(Saved entries)
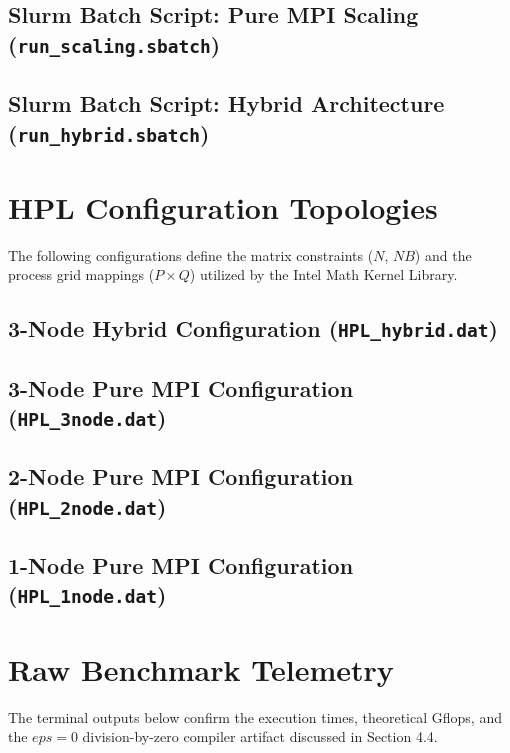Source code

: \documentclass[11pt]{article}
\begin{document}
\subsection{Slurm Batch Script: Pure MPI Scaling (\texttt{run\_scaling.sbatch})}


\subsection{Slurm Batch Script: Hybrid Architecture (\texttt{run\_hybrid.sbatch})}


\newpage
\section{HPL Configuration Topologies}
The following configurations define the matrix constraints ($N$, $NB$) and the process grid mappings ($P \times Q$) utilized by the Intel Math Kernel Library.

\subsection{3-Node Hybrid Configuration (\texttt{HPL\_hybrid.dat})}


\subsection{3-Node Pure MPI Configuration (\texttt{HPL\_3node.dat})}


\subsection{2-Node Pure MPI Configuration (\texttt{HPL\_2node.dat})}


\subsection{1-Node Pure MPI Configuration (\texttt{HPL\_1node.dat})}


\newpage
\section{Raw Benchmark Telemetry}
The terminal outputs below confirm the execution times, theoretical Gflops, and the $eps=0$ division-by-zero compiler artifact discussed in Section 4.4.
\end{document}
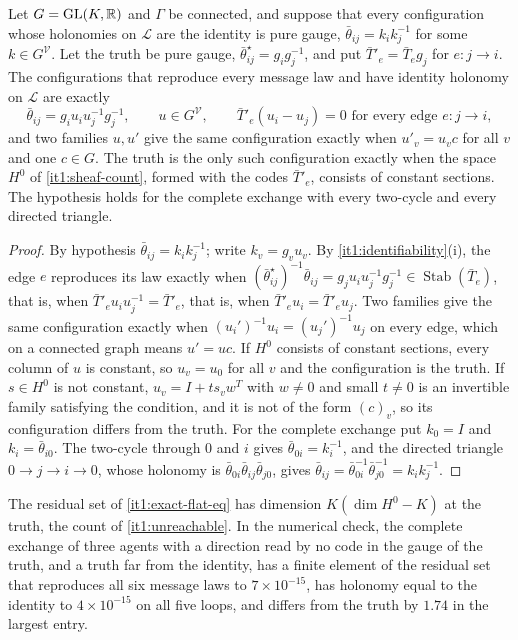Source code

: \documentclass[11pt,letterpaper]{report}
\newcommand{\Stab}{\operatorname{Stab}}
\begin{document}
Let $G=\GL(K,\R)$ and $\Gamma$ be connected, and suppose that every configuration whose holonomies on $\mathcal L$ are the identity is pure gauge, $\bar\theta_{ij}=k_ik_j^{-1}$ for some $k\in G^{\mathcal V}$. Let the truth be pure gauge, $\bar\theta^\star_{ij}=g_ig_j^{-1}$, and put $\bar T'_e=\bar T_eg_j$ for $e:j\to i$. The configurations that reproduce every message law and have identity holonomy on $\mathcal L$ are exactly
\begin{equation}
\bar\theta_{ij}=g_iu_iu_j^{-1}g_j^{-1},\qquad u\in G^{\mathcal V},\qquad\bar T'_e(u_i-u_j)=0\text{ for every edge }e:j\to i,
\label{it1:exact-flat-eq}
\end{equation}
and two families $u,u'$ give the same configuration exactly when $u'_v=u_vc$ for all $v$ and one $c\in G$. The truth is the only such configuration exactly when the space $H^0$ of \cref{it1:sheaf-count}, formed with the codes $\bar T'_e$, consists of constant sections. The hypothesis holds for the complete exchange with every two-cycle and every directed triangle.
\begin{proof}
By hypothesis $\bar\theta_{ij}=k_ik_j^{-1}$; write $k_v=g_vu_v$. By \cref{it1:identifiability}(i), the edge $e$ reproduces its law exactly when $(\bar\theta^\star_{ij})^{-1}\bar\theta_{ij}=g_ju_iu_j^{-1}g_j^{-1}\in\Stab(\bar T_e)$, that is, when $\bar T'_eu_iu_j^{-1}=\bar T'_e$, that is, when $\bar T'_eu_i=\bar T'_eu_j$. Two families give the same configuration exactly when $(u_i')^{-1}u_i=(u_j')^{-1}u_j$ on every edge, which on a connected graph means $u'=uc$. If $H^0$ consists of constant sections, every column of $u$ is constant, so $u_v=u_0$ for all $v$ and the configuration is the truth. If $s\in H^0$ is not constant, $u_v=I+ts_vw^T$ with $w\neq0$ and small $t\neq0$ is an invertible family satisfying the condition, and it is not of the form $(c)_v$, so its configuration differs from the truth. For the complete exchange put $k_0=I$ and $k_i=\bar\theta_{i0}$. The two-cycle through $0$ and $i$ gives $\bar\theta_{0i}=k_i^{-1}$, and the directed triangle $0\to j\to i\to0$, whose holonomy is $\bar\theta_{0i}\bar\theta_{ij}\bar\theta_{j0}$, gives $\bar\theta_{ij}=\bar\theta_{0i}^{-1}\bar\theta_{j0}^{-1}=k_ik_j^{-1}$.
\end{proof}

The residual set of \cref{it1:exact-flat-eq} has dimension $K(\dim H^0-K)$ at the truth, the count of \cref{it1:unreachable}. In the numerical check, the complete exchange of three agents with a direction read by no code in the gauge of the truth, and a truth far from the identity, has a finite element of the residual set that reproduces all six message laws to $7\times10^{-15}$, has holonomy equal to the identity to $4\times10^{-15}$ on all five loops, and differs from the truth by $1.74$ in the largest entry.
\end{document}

(Exercise instructions) Line tally for "Batch": say how many lines of the records above contain it, and give nothing but the number.

(Answer area) 2